**AIM OF THE EXERCISE**. Note each line of the entries that includes "launch". Then copy those lines.

=== STORED DATA ===

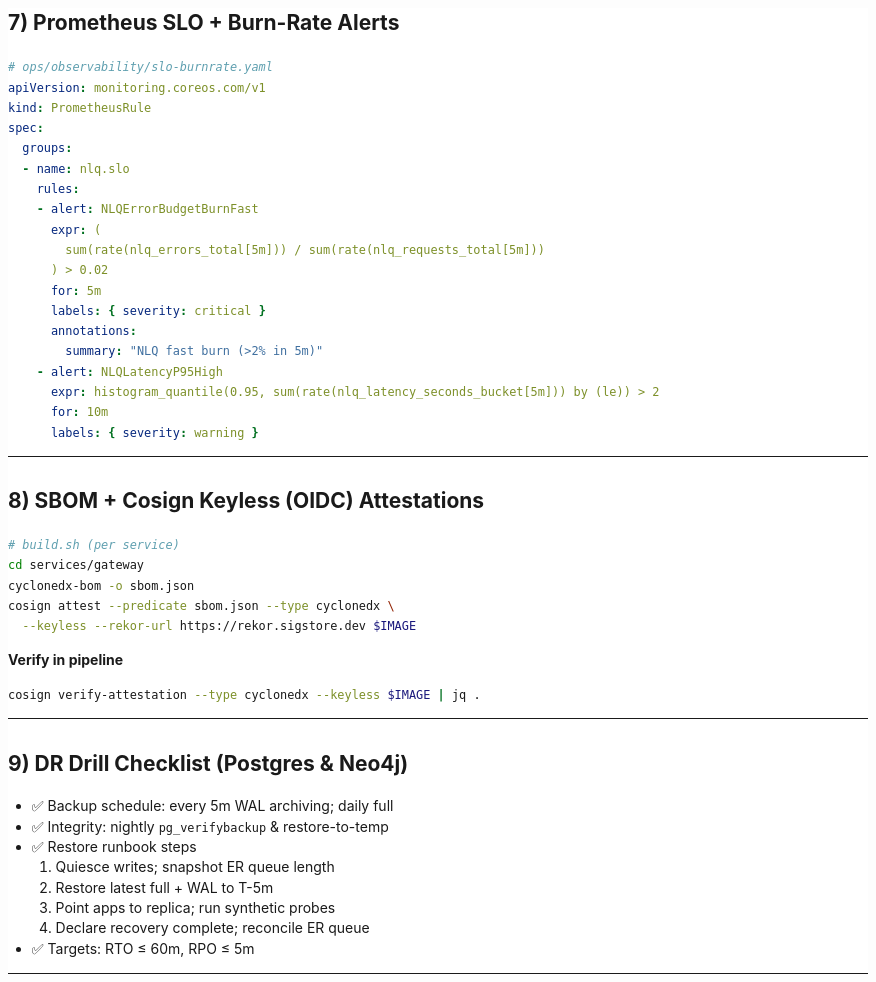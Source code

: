 
## 7) Prometheus SLO + Burn-Rate Alerts

```yaml
# ops/observability/slo-burnrate.yaml
apiVersion: monitoring.coreos.com/v1
kind: PrometheusRule
spec:
  groups:
  - name: nlq.slo
    rules:
    - alert: NLQErrorBudgetBurnFast
      expr: (
        sum(rate(nlq_errors_total[5m])) / sum(rate(nlq_requests_total[5m]))
      ) > 0.02
      for: 5m
      labels: { severity: critical }
      annotations:
        summary: "NLQ fast burn (>2% in 5m)"
    - alert: NLQLatencyP95High
      expr: histogram_quantile(0.95, sum(rate(nlq_latency_seconds_bucket[5m])) by (le)) > 2
      for: 10m
      labels: { severity: warning }
```

---

## 8) SBOM + Cosign Keyless (OIDC) Attestations

```bash
# build.sh (per service)
cd services/gateway
cyclonedx-bom -o sbom.json
cosign attest --predicate sbom.json --type cyclonedx \
  --keyless --rekor-url https://rekor.sigstore.dev $IMAGE
```

**Verify in pipeline**
```bash
cosign verify-attestation --type cyclonedx --keyless $IMAGE | jq .
```

---

## 9) DR Drill Checklist (Postgres & Neo4j)

- ✅ Backup schedule: every 5m WAL archiving; daily full
- ✅ Integrity: nightly `pg_verifybackup` & restore-to-temp
- ✅ Restore runbook steps
  1. Quiesce writes; snapshot ER queue length
  2. Restore latest full + WAL to T-5m
  3. Point apps to replica; run synthetic probes
  4. Declare recovery complete; reconcile ER queue
- ✅ Targets: RTO ≤ 60m, RPO ≤ 5m

---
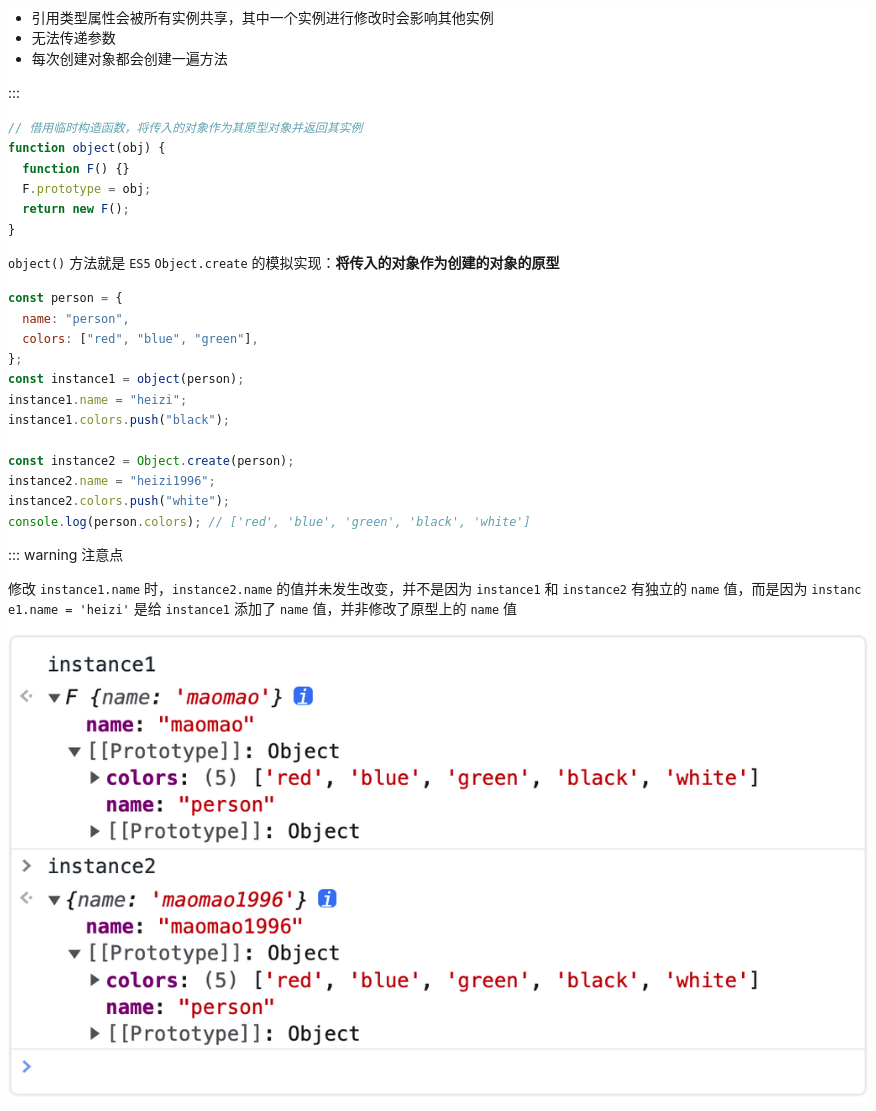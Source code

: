 - 引用类型属性会被所有实例共享，其中一个实例进行修改时会影响其他实例
- 无法传递参数
- 每次创建对象都会创建一遍方法

:::

```js
// 借用临时构造函数，将传入的对象作为其原型对象并返回其实例
function object(obj) {
  function F() {}
  F.prototype = obj;
  return new F();
}
```

`object()` 方法就是 `ES5` `Object.create` 的模拟实现：**将传入的对象作为创建的对象的原型**

```js
const person = {
  name: "person",
  colors: ["red", "blue", "green"],
};
const instance1 = object(person);
instance1.name = "heizi";
instance1.colors.push("black");

const instance2 = Object.create(person);
instance2.name = "heizi1996";
instance2.colors.push("white");
console.log(person.colors); // ['red', 'blue', 'green', 'black', 'white']
```

::: warning 注意点

修改 `instance1.name` 时，`instance2.name` 的值并未发生改变，并不是因为 `instance1` 和 `instance2` 有独立的 `name` 值，而是因为 `instance1.name = 'heizi'` 是给 `instance1` 添加了 `name` 值，并非修改了原型上的 `name` 值

![原型式继承注意点](./image/prototypal-inheritance.png)
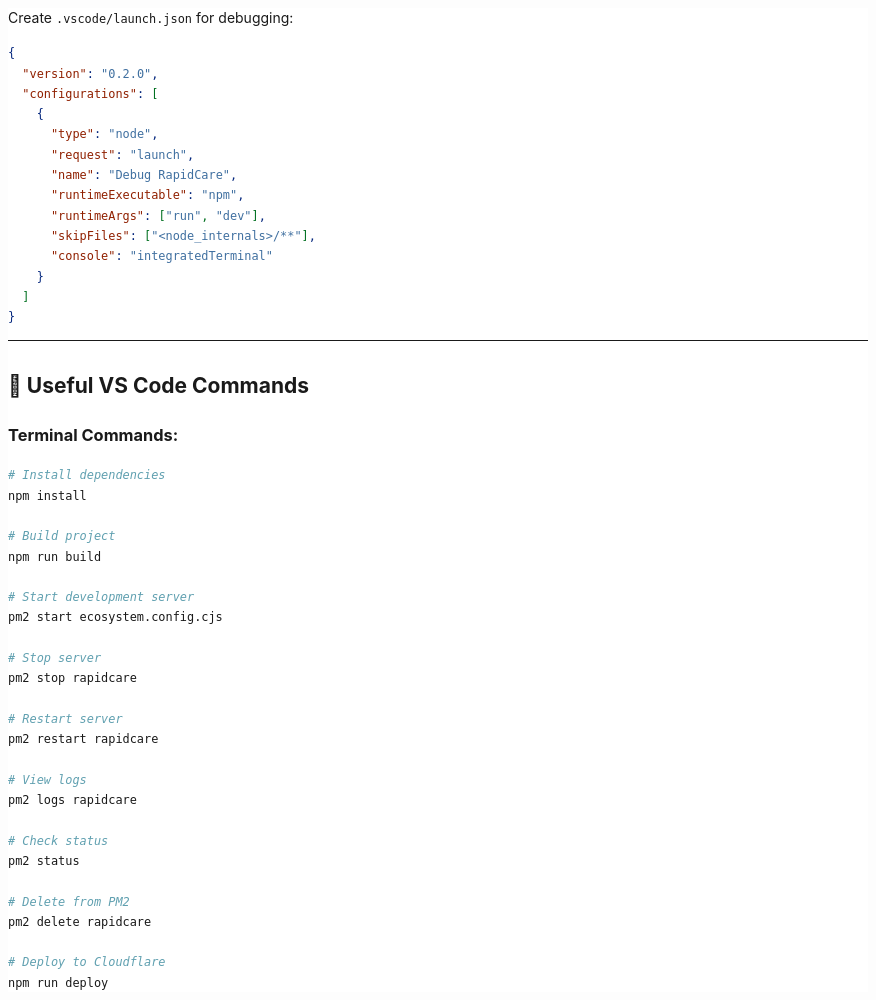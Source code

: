 
Create `.vscode/launch.json` for debugging:

```json
{
  "version": "0.2.0",
  "configurations": [
    {
      "type": "node",
      "request": "launch",
      "name": "Debug RapidCare",
      "runtimeExecutable": "npm",
      "runtimeArgs": ["run", "dev"],
      "skipFiles": ["<node_internals>/**"],
      "console": "integratedTerminal"
    }
  ]
}
```

---

## 🔨 **Useful VS Code Commands**

### **Terminal Commands:**
```bash
# Install dependencies
npm install

# Build project
npm run build

# Start development server
pm2 start ecosystem.config.cjs

# Stop server
pm2 stop rapidcare

# Restart server
pm2 restart rapidcare

# View logs
pm2 logs rapidcare

# Check status
pm2 status

# Delete from PM2
pm2 delete rapidcare

# Deploy to Cloudflare
npm run deploy
```
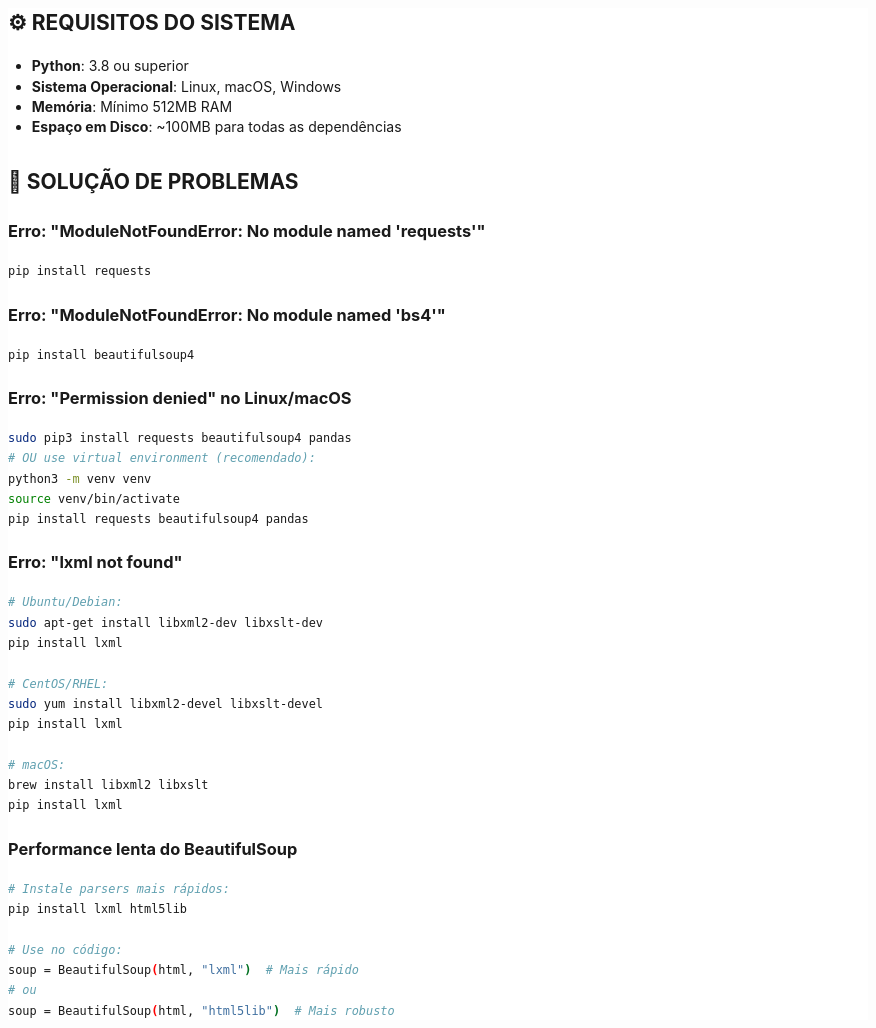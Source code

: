 ## ⚙️ REQUISITOS DO SISTEMA

- **Python**: 3.8 ou superior
- **Sistema Operacional**: Linux, macOS, Windows
- **Memória**: Mínimo 512MB RAM
- **Espaço em Disco**: ~100MB para todas as dependências

## 🔧 SOLUÇÃO DE PROBLEMAS

### Erro: "ModuleNotFoundError: No module named 'requests'"
```bash
pip install requests
```

### Erro: "ModuleNotFoundError: No module named 'bs4'"
```bash
pip install beautifulsoup4
```

### Erro: "Permission denied" no Linux/macOS
```bash
sudo pip3 install requests beautifulsoup4 pandas
# OU use virtual environment (recomendado):
python3 -m venv venv
source venv/bin/activate
pip install requests beautifulsoup4 pandas
```

### Erro: "lxml not found" 
```bash
# Ubuntu/Debian:
sudo apt-get install libxml2-dev libxslt-dev
pip install lxml

# CentOS/RHEL:
sudo yum install libxml2-devel libxslt-devel
pip install lxml

# macOS:
brew install libxml2 libxslt
pip install lxml
```

### Performance lenta do BeautifulSoup
```bash
# Instale parsers mais rápidos:
pip install lxml html5lib

# Use no código:
soup = BeautifulSoup(html, "lxml")  # Mais rápido
# ou
soup = BeautifulSoup(html, "html5lib")  # Mais robusto
```
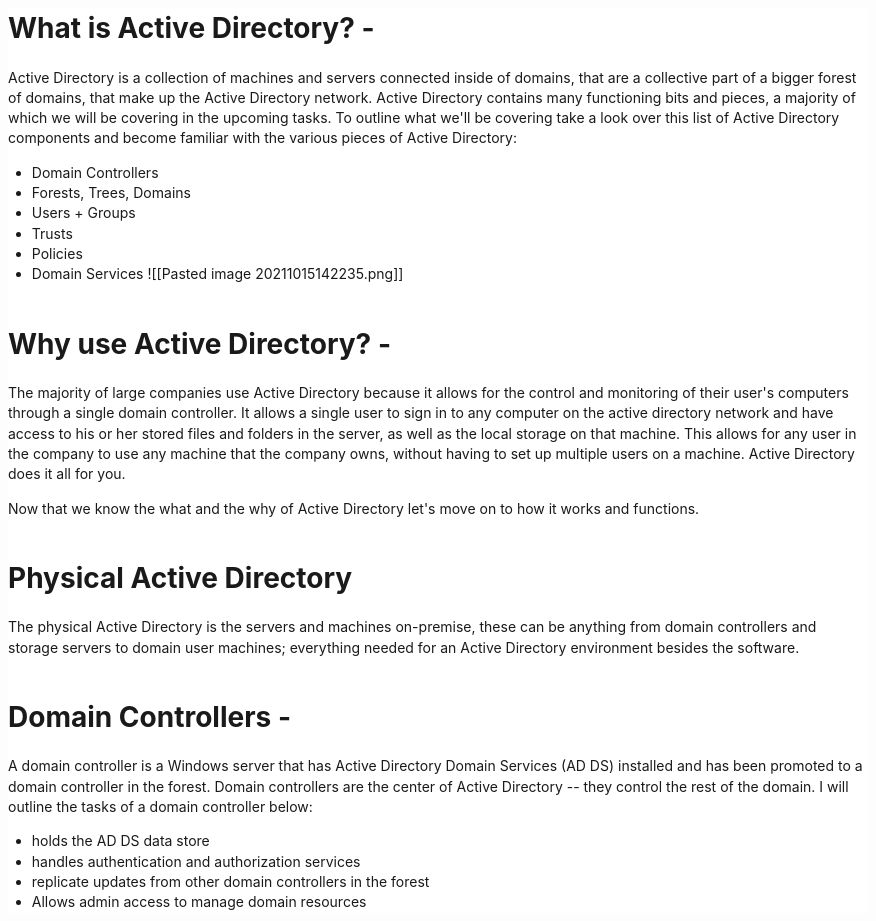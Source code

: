 


# What is Active Directory? - 

Active Directory is a collection of machines and servers connected inside of domains, that are a collective part of a bigger forest of domains, that make up the Active Directory network. Active Directory contains many functioning bits and pieces, a majority of which we will be covering in the upcoming tasks. To outline what we'll be covering take a look over this list of Active Directory components and become familiar with the various pieces of Active Directory: 

-   Domain Controllers
-   Forests, Trees, Domains
-   Users + Groups 
-   Trusts
-   Policies 
-   Domain Services
  ![[Pasted image 20211015142235.png]]
  
  





# Why use Active Directory? -

The majority of large companies use Active Directory because it allows for the control and monitoring of their user's computers through a single domain controller. It allows a single user to sign in to any computer on the active directory network and have access to his or her stored files and folders in the server, as well as the local storage on that machine. This allows for any user in the company to use any machine that the company owns, without having to set up multiple users on a machine. Active Directory does it all for you.

Now that we know the what and the why of Active Directory let's move on to how it works and functions.

# Physical Active Directory 

The physical Active Directory is the servers and machines on-premise, these can be anything from domain controllers and storage servers to domain user machines; everything needed for an Active Directory environment besides the software.


# Domain Controllers -

 A domain controller is a Windows server that has Active Directory Domain Services (AD DS) installed and has been promoted to a domain controller in the forest. Domain controllers are the center of Active Directory -- they control the rest of the domain. I will outline the tasks of a domain controller below: 

-   holds the AD DS data store 
-   handles authentication and authorization services 
-   replicate updates from other domain controllers in the forest
-   Allows admin access to manage domain resources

===

**OUTPUT FOR THIS EXERCISE**.
Create `.vscode/launch.json` for debugging:
      "request": "launch",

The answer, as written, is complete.